Background information
- Genres: Pop, soul, hip hop
- Occupations: Record producer, songwriter, engineer
- Years active: 1990–present
- Labels: Sony Music, Warner & BMG
- Website: officialmichaelmangini.com

= Michael Mangini =

Record producer

Michael Mangini is an American record producer and owner of Mojo Music, a production and artist management company. He has worked with Digable Planets, Imani Coppola, and Baha Men, among others.

==Early life==
Mangini started his career in the music industry in 1985 at studios in Baltimore, Maryland. He also started writing songs, singing, and playing guitar for the band China Blue. Mangini and the band relocated to Los Angeles to record songs at various studios, which is where he first learned music engineering and programming. He went from being an assistant at Chung King Studios to becoming a multi-Platinum award-winning mixing engineer within two years.

==Career==
In early 1993, Mangini opened a studio in New Jersey and soon recorded, co-produced and mixed Digable Planets' Reachin' (A New Refutation of Time and Space) which included "Rebirth of Slick (Cool Like Dat)", winner of the Grammy Award for Best Rap Performance by a Duo or Group at the 36th Grammy Awards.

He co-produced Imani Coppola's Chupacabra released in 1997.

In 2000, along with Steve Greenberg, he produced the Baha Men’s single "Who Let the Dogs Out?". The song was recorded in Mangini home studio in Miami.

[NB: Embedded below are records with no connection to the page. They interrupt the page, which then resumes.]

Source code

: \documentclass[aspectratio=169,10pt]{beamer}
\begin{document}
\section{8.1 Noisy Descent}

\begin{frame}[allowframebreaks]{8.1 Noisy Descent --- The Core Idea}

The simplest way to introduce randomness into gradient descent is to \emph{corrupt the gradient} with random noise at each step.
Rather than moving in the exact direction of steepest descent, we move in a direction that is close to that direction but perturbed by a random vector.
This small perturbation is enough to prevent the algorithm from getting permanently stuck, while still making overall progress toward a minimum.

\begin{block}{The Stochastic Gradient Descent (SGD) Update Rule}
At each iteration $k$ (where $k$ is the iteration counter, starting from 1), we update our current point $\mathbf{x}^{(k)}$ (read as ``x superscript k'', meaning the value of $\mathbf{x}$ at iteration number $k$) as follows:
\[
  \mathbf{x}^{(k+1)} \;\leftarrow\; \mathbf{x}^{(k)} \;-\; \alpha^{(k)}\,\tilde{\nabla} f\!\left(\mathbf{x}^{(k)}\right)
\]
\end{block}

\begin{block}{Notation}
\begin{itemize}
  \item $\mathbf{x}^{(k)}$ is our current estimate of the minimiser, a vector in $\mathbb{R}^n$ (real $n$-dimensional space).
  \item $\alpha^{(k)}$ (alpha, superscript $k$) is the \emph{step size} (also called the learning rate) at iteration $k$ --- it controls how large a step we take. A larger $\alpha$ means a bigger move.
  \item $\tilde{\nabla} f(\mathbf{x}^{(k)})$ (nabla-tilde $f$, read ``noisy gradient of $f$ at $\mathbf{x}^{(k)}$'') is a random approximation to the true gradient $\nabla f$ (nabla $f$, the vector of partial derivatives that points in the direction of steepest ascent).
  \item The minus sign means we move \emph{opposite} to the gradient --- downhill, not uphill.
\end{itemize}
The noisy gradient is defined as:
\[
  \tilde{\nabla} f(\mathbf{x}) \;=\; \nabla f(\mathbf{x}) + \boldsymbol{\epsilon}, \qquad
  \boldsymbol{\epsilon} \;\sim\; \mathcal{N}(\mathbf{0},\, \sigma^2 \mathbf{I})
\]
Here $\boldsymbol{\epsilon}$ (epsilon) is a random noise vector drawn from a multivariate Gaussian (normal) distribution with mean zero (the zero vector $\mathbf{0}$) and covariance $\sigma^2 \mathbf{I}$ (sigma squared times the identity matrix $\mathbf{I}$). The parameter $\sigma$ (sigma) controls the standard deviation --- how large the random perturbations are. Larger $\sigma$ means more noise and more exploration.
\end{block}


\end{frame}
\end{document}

Mangini and Pop Rox's remix of the Marvin Gaye song "What's Going On" was included in the charity album of remixes released by Columbia Records in 2001. Also in 2001, Mangini produced O-Town's first full-length album O-Town and David Byrne's sixth solo album Look into the Eyeball. During this phase of his career, Mangini worked with musicians such as the Jonas Brothers, and Bruce Hornsby.

Mangini produced Joss Stone's first album The Soul Sessions, and its follow-up Mind Body & Soul.

Mangini has worked with various artists, including Little Jackie, Diane Birch, Hailey Knox and others. In 2016, along with Peter Zizzo, co-produced the Jackie Evancho song "Apocalypse". He also produced the 2018 debut album by Elise LeGrow, Playing Chess, a collection of covers of songs produced by the early record label Chess Records. In 2019, he produced Evancho's album The Debut.